::: THE DATA
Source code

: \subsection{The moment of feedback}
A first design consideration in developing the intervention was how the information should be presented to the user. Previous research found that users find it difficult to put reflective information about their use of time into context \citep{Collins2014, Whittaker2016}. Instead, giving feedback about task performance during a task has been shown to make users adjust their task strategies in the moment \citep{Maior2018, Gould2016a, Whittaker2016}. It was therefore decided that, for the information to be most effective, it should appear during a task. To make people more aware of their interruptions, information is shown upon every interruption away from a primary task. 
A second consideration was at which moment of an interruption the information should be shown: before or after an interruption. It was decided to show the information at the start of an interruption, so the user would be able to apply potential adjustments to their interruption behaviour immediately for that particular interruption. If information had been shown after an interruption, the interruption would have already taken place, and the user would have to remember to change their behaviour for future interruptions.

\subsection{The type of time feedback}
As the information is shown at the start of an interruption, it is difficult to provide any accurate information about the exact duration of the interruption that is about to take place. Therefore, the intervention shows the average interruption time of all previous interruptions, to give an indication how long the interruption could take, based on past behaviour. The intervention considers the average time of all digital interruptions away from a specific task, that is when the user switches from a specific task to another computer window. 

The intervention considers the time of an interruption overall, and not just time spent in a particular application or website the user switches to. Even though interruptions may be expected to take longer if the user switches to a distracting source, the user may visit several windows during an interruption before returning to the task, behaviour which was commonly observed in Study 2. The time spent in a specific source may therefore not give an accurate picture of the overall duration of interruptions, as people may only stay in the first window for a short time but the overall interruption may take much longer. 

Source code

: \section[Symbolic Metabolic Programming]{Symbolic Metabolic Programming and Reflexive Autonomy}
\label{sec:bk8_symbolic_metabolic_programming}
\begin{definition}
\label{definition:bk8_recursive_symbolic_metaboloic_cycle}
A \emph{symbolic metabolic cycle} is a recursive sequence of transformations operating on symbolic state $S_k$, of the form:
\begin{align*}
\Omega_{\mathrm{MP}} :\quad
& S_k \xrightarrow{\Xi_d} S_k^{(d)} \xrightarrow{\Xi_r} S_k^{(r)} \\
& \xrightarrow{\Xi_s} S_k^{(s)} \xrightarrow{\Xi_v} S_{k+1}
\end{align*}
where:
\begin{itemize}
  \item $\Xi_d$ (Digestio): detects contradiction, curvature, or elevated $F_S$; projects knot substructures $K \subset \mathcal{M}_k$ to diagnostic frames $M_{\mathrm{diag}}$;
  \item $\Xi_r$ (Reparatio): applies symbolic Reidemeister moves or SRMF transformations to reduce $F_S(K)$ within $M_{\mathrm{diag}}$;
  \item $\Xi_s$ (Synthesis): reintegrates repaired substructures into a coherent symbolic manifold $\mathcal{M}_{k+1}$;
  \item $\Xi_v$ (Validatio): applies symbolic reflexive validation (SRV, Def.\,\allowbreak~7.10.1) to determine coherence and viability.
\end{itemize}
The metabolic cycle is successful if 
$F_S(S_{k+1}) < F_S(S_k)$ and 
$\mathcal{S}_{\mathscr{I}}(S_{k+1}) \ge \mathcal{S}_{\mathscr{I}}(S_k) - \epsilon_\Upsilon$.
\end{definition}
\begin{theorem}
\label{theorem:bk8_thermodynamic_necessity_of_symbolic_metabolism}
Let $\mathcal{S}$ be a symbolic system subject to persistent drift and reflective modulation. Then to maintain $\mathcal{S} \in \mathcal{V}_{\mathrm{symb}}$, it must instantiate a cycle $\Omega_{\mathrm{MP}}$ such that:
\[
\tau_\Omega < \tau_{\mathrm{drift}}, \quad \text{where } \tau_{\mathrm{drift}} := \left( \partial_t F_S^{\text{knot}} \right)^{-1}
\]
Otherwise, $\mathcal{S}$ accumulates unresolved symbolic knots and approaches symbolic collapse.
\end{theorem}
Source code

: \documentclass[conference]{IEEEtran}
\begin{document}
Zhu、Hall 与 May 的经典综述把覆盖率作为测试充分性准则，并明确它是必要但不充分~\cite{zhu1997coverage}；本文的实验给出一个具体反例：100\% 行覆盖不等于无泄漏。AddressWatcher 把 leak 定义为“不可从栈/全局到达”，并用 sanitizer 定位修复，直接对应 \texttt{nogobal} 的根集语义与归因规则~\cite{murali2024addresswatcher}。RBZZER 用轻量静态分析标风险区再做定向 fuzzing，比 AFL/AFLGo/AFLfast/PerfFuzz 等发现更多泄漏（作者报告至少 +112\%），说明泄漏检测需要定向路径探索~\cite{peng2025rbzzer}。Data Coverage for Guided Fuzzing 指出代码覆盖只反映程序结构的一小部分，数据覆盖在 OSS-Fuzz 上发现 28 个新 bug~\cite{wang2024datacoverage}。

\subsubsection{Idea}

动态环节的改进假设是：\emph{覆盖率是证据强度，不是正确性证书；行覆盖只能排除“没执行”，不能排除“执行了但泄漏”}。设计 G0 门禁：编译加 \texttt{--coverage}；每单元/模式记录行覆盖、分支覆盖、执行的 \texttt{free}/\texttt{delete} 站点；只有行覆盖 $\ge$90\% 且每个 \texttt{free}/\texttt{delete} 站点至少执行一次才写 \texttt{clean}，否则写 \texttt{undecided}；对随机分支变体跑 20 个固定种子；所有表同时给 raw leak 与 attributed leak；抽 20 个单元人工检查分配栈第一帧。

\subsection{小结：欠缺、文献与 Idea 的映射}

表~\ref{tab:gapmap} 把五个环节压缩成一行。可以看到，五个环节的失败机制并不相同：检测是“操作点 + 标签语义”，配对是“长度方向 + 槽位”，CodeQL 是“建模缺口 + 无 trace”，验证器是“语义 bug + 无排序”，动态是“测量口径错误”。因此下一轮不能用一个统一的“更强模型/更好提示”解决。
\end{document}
::::::
» **WHAT YOU ARE ASKED TO DO**: Here the job is to output the lines from the start of the material through the line with "type of time", inclusive, exactly and with nothing else.

» **EXERCISE RESPONSE**:
Source code

: \subsection{The moment of feedback}
A first design consideration in developing the intervention was how the information should be presented to the user. Previous research found that users find it difficult to put reflective information about their use of time into context \citep{Collins2014, Whittaker2016}. Instead, giving feedback about task performance during a task has been shown to make users adjust their task strategies in the moment \citep{Maior2018, Gould2016a, Whittaker2016}. It was therefore decided that, for the information to be most effective, it should appear during a task. To make people more aware of their interruptions, information is shown upon every interruption away from a primary task. 
A second consideration was at which moment of an interruption the information should be shown: before or after an interruption. It was decided to show the information at the start of an interruption, so the user would be able to apply potential adjustments to their interruption behaviour immediately for that particular interruption. If information had been shown after an interruption, the interruption would have already taken place, and the user would have to remember to change their behaviour for future interruptions.

\subsection{The type of time feedback}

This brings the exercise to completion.